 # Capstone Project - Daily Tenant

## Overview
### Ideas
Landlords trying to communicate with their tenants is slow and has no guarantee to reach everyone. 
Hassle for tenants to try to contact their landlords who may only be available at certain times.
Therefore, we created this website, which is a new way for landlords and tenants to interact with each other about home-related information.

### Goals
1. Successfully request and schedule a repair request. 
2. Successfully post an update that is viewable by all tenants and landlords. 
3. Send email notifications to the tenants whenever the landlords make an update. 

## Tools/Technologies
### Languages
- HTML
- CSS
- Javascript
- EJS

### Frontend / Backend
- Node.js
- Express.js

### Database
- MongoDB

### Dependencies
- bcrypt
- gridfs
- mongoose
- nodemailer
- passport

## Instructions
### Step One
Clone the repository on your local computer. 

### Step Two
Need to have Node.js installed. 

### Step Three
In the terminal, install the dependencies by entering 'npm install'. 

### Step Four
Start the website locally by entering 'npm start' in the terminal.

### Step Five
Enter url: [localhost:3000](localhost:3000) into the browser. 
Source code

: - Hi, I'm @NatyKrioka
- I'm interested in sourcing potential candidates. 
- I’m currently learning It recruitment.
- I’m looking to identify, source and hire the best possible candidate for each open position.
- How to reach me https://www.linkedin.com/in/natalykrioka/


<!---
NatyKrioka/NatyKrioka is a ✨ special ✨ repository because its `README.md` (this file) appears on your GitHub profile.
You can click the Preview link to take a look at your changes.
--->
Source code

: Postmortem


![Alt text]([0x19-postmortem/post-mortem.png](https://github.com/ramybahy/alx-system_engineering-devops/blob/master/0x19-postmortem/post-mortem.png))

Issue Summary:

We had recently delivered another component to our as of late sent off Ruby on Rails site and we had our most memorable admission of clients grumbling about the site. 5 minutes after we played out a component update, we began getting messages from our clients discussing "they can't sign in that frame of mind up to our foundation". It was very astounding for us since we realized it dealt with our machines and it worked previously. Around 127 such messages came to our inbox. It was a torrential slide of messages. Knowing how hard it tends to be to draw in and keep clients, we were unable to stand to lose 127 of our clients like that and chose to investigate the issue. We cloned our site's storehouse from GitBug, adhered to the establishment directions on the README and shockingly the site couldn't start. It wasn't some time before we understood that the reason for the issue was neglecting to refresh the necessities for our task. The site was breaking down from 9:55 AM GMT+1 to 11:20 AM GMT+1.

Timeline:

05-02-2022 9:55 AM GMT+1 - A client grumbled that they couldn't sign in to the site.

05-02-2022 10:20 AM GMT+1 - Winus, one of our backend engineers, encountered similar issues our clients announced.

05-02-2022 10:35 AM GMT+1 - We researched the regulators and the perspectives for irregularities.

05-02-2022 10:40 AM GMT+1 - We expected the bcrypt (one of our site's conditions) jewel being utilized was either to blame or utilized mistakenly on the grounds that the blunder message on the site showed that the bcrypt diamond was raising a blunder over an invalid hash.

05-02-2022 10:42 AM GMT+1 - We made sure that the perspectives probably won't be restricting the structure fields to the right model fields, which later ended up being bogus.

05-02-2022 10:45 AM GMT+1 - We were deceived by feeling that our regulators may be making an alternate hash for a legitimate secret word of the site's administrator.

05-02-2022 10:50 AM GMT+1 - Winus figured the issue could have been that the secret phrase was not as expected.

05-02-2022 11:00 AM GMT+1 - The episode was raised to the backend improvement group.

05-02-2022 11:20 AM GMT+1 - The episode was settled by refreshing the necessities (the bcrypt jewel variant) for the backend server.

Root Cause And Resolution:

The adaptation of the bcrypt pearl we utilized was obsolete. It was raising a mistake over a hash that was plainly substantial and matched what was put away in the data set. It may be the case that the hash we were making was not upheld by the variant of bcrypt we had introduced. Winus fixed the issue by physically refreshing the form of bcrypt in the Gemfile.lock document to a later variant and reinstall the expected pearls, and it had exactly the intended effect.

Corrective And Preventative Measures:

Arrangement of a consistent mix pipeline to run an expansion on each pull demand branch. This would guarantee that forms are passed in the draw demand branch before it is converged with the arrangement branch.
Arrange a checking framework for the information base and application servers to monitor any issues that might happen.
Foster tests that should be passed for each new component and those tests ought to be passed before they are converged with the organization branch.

◆ Your instructions: Your response must contain the complete listing, copied without deviation.

◆ Answer box:
 # Capstone Project - Daily Tenant

## Overview
### Ideas
Landlords trying to communicate with their tenants is slow and has no guarantee to reach everyone. 
Hassle for tenants to try to contact their landlords who may only be available at certain times.
Therefore, we created this website, which is a new way for landlords and tenants to interact with each other about home-related information.

### Goals
1. Successfully request and schedule a repair request. 
2. Successfully post an update that is viewable by all tenants and landlords. 
3. Send email notifications to the tenants whenever the landlords make an update. 

## Tools/Technologies
### Languages
- HTML
- CSS
- Javascript
- EJS

### Frontend / Backend
- Node.js
- Express.js

### Database
- MongoDB

### Dependencies
- bcrypt
- gridfs
- mongoose
- nodemailer
- passport

## Instructions
### Step One
Clone the repository on your local computer. 

### Step Two
Need to have Node.js installed. 

### Step Three
In the terminal, install the dependencies by entering 'npm install'. 

### Step Four
Start the website locally by entering 'npm start' in the terminal.

### Step Five
Enter url: [localhost:3000](localhost:3000) into the browser. 
Source code

: - Hi, I'm @NatyKrioka
- I'm interested in sourcing potential candidates. 
- I’m currently learning It recruitment.
- I’m looking to identify, source and hire the best possible candidate for each open position.
- How to reach me https://www.linkedin.com/in/natalykrioka/


<!---
NatyKrioka/NatyKrioka is a ✨ special ✨ repository because its `README.md` (this file) appears on your GitHub profile.
You can click the Preview link to take a look at your changes.
--->
Source code

: Postmortem


![Alt text]([0x19-postmortem/post-mortem.png](https://github.com/ramybahy/alx-system_engineering-devops/blob/master/0x19-postmortem/post-mortem.png))

Issue Summary:

We had recently delivered another component to our as of late sent off Ruby on Rails site and we had our most memorable admission of clients grumbling about the site. 5 minutes after we played out a component update, we began getting messages from our clients discussing "they can't sign in that frame of mind up to our foundation". It was very astounding for us since we realized it dealt with our machines and it worked previously. Around 127 such messages came to our inbox. It was a torrential slide of messages. Knowing how hard it tends to be to draw in and keep clients, we were unable to stand to lose 127 of our clients like that and chose to investigate the issue. We cloned our site's storehouse from GitBug, adhered to the establishment directions on the README and shockingly the site couldn't start. It wasn't some time before we understood that the reason for the issue was neglecting to refresh the necessities for our task. The site was breaking down from 9:55 AM GMT+1 to 11:20 AM GMT+1.

Timeline:

05-02-2022 9:55 AM GMT+1 - A client grumbled that they couldn't sign in to the site.

05-02-2022 10:20 AM GMT+1 - Winus, one of our backend engineers, encountered similar issues our clients announced.

05-02-2022 10:35 AM GMT+1 - We researched the regulators and the perspectives for irregularities.

05-02-2022 10:40 AM GMT+1 - We expected the bcrypt (one of our site's conditions) jewel being utilized was either to blame or utilized mistakenly on the grounds that the blunder message on the site showed that the bcrypt diamond was raising a blunder over an invalid hash.

05-02-2022 10:42 AM GMT+1 - We made sure that the perspectives probably won't be restricting the structure fields to the right model fields, which later ended up being bogus.

05-02-2022 10:45 AM GMT+1 - We were deceived by feeling that our regulators may be making an alternate hash for a legitimate secret word of the site's administrator.

05-02-2022 10:50 AM GMT+1 - Winus figured the issue could have been that the secret phrase was not as expected.

05-02-2022 11:00 AM GMT+1 - The episode was raised to the backend improvement group.

05-02-2022 11:20 AM GMT+1 - The episode was settled by refreshing the necessities (the bcrypt jewel variant) for the backend server.

Root Cause And Resolution:

The adaptation of the bcrypt pearl we utilized was obsolete. It was raising a mistake over a hash that was plainly substantial and matched what was put away in the data set. It may be the case that the hash we were making was not upheld by the variant of bcrypt we had introduced. Winus fixed the issue by physically refreshing the form of bcrypt in the Gemfile.lock document to a later variant and reinstall the expected pearls, and it had exactly the intended effect.

Corrective And Preventative Measures:

Arrangement of a consistent mix pipeline to run an expansion on each pull demand branch. This would guarantee that forms are passed in the draw demand branch before it is converged with the arrangement branch.
Arrange a checking framework for the information base and application servers to monitor any issues that might happen.
Foster tests that should be passed for each new component and those tests ought to be passed before they are converged with the organization branch.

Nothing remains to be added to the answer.